Task directions ▸ Find the word "item" in the records below. List each line containing it.
= = = = =
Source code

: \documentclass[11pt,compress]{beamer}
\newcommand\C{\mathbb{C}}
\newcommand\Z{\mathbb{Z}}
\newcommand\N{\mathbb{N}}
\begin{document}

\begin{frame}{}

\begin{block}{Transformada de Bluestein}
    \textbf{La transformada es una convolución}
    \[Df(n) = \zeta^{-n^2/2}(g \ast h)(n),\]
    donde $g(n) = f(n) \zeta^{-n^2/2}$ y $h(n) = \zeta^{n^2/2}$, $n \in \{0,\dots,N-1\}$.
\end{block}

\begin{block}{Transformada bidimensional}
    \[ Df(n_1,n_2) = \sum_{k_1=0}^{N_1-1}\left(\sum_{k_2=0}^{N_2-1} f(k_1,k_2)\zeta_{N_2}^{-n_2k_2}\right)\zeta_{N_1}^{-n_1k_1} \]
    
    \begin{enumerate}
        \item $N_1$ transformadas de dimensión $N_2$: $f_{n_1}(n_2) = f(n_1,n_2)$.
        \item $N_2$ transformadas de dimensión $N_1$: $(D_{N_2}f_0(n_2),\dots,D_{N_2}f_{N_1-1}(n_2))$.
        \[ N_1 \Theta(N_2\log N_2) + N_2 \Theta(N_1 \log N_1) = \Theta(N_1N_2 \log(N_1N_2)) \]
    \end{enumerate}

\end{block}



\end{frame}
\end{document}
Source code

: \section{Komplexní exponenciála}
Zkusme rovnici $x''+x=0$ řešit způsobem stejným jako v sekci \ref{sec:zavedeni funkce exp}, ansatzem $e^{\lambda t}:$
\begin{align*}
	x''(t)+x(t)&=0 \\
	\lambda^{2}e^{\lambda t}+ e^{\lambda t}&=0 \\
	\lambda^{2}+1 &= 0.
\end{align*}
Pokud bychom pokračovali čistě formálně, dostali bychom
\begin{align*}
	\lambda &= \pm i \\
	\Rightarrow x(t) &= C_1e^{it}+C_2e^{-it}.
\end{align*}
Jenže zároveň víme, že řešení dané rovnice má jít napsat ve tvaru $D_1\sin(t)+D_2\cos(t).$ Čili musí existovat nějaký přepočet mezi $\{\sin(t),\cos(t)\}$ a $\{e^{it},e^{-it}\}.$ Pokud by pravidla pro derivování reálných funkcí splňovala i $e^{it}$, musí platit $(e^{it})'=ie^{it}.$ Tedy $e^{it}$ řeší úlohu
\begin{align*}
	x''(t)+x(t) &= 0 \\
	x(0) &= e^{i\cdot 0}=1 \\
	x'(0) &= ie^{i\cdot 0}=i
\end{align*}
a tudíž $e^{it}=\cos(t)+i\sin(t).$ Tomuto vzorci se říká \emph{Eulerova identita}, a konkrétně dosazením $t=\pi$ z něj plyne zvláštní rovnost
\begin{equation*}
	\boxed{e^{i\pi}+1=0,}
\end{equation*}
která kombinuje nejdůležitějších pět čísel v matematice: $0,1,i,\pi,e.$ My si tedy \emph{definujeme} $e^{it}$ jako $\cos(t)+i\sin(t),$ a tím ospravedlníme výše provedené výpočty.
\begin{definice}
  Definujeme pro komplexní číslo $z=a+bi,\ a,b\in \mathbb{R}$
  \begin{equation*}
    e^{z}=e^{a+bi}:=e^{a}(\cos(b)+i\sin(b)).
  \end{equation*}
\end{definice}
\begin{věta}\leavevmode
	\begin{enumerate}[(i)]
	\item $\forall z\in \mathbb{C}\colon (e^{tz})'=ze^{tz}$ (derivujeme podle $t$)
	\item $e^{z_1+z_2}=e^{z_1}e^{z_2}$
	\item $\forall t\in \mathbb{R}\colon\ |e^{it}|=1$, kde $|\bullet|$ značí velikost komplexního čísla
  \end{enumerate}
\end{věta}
= = = = =
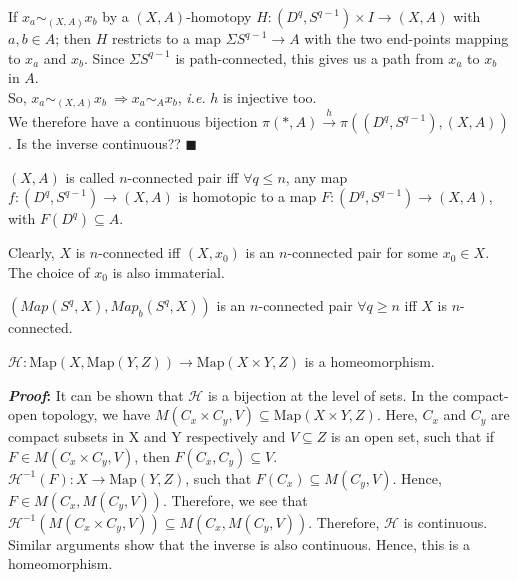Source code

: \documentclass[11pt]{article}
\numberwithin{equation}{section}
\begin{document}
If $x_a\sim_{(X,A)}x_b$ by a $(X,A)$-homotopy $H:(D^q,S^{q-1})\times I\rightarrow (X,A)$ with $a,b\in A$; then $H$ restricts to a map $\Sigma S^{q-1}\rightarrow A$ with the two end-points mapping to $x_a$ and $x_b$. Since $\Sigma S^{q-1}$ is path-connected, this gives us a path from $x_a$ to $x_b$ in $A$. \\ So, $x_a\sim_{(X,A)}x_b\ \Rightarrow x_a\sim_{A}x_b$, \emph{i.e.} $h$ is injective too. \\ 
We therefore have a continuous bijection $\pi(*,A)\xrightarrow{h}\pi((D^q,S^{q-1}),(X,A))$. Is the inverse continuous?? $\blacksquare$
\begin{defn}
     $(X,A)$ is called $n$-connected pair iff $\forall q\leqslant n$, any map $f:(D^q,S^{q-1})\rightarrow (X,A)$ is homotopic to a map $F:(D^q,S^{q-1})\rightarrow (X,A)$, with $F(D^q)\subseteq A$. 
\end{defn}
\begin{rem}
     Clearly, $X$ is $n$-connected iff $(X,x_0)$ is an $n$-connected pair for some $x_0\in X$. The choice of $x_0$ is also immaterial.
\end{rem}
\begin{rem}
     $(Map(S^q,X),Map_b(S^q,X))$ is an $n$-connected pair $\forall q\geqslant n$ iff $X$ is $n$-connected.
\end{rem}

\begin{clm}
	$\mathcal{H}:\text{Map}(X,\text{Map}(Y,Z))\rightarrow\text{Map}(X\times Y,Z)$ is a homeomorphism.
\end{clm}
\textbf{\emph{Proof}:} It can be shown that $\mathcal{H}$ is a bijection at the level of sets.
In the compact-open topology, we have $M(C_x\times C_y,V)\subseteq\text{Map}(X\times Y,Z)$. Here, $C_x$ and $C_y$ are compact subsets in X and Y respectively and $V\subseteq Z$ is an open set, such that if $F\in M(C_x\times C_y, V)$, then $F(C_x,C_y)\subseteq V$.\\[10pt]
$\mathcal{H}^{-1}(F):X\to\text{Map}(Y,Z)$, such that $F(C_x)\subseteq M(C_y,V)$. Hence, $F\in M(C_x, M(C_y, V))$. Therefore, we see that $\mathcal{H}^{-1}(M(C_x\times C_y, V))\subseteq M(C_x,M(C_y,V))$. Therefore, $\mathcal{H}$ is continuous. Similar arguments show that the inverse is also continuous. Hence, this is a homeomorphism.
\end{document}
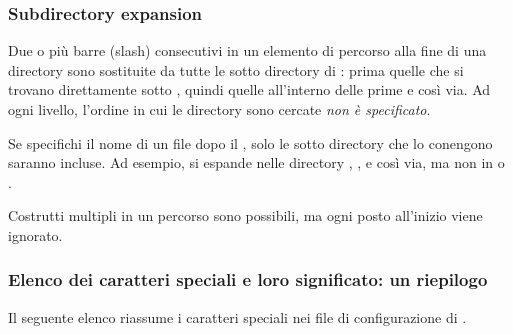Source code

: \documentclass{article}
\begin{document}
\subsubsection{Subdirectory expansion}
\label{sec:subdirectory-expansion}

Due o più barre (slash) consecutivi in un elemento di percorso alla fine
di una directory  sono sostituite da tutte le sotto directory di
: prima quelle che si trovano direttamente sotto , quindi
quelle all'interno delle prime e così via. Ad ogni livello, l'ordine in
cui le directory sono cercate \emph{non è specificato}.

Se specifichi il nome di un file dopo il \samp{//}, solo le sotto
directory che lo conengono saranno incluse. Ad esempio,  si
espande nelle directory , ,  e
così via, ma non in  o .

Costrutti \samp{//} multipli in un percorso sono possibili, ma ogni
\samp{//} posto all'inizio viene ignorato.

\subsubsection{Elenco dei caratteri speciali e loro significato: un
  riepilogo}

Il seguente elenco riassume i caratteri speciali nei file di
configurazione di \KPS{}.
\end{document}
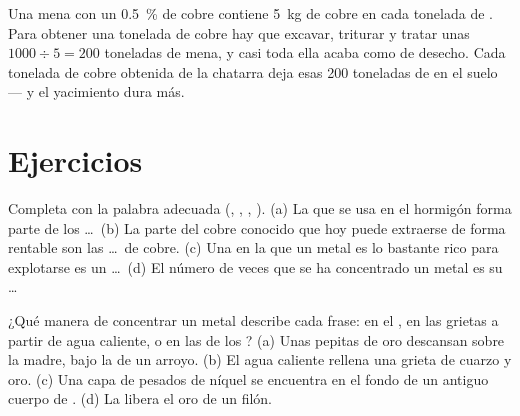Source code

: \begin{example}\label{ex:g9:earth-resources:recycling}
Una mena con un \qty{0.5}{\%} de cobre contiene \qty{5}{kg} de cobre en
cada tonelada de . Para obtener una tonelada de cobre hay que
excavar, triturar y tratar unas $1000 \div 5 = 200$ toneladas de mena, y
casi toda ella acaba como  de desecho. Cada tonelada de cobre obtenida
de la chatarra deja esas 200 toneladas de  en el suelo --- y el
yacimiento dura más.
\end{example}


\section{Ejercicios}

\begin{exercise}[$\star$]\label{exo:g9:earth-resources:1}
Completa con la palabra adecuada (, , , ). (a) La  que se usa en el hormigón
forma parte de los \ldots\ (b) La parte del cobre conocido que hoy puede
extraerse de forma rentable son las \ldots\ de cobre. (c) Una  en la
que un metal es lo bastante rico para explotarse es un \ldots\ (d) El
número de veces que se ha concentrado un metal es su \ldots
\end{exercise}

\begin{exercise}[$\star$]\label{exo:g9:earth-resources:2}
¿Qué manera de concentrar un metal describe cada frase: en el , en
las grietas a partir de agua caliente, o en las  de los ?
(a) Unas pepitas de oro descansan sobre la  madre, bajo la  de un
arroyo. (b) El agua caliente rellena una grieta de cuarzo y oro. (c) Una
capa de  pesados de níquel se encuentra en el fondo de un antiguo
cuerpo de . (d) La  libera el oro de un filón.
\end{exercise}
= = = = =
Response for this exercise ▸
        \item $N_1$ transformadas de dimensión $N_2$: $f_{n_1}(n_2) = f(n_1,n_2)$.
        \item $N_2$ transformadas de dimensión $N_1$: $(D_{N_2}f_0(n_2),\dots,D_{N_2}f_{N_1-1}(n_2))$.
	\item $\forall z\in \mathbb{C}\colon (e^{tz})'=ze^{tz}$ (derivujeme podle $t$)
	\item $e^{z_1+z_2}=e^{z_1}e^{z_2}$
	\item $\forall t\in \mathbb{R}\colon\ |e^{it}|=1$, kde $|\bullet|$ značí velikost komplexního čísla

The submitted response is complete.